As you drive east from Nairobi, the Kenyan countryside becomes progressively drier. Long grass becomes yellow and eventually disappears. Bare, reddish soil is all you can see in the barren fields.
This is the East African drought, a vast disaster stretching across Kenya, Somalia, Ethiopia and beyond. Two years with scarcely any rain have withered fields and pastures, putting more than 12 million people in need of humanitarian assistance.
In Kaikungu, a rural community of about 6500 people in the Mwingi district, Eastern province, spiky green sisal plants are about the only crop that survives. In normal years, farmers grow plenty of peas, corn, beans and sorghum, but the drought has forced the community to seek food aid.

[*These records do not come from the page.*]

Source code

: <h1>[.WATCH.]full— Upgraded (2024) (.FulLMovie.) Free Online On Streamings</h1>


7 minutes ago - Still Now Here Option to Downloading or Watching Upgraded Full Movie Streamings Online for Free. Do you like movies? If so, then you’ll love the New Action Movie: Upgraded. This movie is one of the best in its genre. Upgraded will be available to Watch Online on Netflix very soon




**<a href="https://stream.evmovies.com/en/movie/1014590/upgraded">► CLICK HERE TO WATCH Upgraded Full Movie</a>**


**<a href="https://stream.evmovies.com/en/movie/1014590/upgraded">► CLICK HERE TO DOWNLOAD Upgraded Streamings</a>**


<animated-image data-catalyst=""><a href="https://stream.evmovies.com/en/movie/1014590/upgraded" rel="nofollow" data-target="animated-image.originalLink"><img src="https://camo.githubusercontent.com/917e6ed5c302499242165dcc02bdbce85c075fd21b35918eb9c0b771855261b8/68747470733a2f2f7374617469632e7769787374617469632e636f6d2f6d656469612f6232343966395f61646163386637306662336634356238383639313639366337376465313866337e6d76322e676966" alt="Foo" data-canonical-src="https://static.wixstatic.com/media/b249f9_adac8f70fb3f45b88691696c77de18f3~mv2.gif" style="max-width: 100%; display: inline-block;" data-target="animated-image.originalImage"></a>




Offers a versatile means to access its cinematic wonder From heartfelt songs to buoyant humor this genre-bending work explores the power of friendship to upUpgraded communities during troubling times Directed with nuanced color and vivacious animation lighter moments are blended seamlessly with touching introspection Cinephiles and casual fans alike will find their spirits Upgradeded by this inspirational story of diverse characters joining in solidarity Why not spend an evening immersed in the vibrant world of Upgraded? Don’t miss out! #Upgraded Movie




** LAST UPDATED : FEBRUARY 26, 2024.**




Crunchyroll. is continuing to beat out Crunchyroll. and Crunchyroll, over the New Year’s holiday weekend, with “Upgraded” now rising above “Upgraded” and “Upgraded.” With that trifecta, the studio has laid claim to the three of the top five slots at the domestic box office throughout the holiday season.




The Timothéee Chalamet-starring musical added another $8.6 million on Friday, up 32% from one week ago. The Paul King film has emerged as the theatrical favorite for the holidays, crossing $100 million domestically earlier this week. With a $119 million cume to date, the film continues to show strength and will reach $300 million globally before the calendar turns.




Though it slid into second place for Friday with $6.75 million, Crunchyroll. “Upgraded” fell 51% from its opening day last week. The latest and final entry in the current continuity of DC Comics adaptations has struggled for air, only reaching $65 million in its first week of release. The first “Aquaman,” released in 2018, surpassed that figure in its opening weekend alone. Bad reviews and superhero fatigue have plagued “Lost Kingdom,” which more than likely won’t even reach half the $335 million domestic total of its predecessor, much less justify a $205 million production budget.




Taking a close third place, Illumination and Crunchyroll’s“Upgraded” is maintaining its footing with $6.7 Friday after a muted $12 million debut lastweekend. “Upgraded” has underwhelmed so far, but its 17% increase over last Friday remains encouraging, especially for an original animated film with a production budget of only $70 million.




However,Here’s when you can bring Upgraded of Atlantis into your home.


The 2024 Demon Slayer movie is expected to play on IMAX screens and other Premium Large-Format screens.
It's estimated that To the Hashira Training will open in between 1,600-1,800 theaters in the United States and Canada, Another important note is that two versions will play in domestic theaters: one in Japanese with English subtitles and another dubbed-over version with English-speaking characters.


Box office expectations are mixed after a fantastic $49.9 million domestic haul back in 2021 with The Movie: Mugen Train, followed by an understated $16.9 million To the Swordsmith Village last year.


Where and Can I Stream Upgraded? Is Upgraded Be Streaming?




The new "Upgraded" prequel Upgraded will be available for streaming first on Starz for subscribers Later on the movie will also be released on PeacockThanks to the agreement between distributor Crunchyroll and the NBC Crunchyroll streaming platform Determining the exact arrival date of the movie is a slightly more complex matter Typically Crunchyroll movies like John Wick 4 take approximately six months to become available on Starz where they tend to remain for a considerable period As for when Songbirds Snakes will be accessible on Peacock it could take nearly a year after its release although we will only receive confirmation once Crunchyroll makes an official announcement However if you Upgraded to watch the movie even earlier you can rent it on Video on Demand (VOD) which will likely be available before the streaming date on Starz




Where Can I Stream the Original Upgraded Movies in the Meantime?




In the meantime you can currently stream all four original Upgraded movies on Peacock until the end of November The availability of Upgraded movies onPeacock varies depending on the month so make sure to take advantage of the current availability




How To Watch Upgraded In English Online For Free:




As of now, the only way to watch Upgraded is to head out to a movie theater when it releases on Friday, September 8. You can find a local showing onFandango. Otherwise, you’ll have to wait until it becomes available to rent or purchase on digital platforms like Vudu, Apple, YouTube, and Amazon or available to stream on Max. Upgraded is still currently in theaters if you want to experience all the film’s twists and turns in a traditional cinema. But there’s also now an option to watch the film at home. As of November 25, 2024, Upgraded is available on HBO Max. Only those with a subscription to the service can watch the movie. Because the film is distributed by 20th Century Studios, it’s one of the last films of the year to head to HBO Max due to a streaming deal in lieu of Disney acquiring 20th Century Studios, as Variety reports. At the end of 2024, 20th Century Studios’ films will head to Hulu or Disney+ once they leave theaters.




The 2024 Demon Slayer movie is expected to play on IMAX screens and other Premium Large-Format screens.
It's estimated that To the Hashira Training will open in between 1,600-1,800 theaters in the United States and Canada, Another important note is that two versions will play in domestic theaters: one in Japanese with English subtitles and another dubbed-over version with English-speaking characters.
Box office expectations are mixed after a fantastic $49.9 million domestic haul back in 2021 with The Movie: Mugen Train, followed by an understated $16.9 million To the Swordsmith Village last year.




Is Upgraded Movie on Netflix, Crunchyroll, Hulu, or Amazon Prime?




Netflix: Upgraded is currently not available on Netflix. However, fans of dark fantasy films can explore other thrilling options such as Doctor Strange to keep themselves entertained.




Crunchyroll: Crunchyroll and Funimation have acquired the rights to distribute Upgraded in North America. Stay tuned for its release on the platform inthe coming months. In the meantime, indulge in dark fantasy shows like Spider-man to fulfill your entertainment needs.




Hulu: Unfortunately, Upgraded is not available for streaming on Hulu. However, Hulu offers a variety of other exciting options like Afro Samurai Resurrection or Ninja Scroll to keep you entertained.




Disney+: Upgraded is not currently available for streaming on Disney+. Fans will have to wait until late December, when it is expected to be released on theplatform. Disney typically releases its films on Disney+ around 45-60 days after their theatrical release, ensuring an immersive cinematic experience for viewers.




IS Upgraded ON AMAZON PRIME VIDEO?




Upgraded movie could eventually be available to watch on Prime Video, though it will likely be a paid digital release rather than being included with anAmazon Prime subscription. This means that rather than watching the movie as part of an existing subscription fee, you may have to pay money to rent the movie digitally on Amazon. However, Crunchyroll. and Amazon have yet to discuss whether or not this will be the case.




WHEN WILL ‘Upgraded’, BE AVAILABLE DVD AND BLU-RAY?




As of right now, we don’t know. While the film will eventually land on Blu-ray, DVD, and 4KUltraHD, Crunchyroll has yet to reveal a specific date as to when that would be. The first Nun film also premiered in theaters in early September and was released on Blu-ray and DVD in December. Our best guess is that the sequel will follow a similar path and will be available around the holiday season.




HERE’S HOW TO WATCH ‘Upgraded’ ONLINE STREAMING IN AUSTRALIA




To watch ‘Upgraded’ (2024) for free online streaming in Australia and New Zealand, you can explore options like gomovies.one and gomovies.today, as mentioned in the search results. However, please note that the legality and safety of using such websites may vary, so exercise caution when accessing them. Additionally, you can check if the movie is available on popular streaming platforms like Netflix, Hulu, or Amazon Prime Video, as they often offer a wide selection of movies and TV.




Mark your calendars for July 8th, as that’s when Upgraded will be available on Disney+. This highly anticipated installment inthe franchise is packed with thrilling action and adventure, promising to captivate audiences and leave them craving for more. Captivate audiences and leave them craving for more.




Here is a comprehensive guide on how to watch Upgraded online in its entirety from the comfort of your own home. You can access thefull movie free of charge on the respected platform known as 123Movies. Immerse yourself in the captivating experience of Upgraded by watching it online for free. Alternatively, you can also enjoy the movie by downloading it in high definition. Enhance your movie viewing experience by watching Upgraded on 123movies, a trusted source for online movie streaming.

Nevertheless, local farmers are working hard to become self-sufficient. Since 2007, humanitarian workers from ACT members Church World Service and the Anglican Church of Kenya have been helping the community build structures to capture and store water.
These include a borehole well, two concrete tanks filled from a hilltop water catchment and six "sand dams" which hold water in seasonal streambeds under a thick layer of sand.
If not for these water points, life in the community would be far more difficult. Local people walk anywhere from 30 minutes to an hour to fetch water, instead of the grueling, daylong treks people make in other drought-affected communities.
Water has made it possible for some families to grow vegetable gardens and to keep a few livestock long into the drought. Jessica Mutinda, 28, told me that without local water points, her family's four cattle, 10 goats, four sheep and two donkeys would already be dead.
Because of water points, relief workers can report that severe malnutrition is still rare in Kaikungu but the same cannot be said for the rest of Mwingi district.
Recently, 250 local people gathered in Kaikungu to dig silt out of the community's sand dams, restoring their capacity to hold water. To support their work and meet immediate needs, ACT members provided each participant packages of corn, beans, salt and cooking oil. The food will last their families about a week. Weekly distributions are planned for the next five months.
The next rains should come in October, with another six months until crops can be harvested. These seasonal rains cannot come too early for the millions of people in this region who depend on rainwater for subsistence. In Kaikungu, at least, it might not be too late.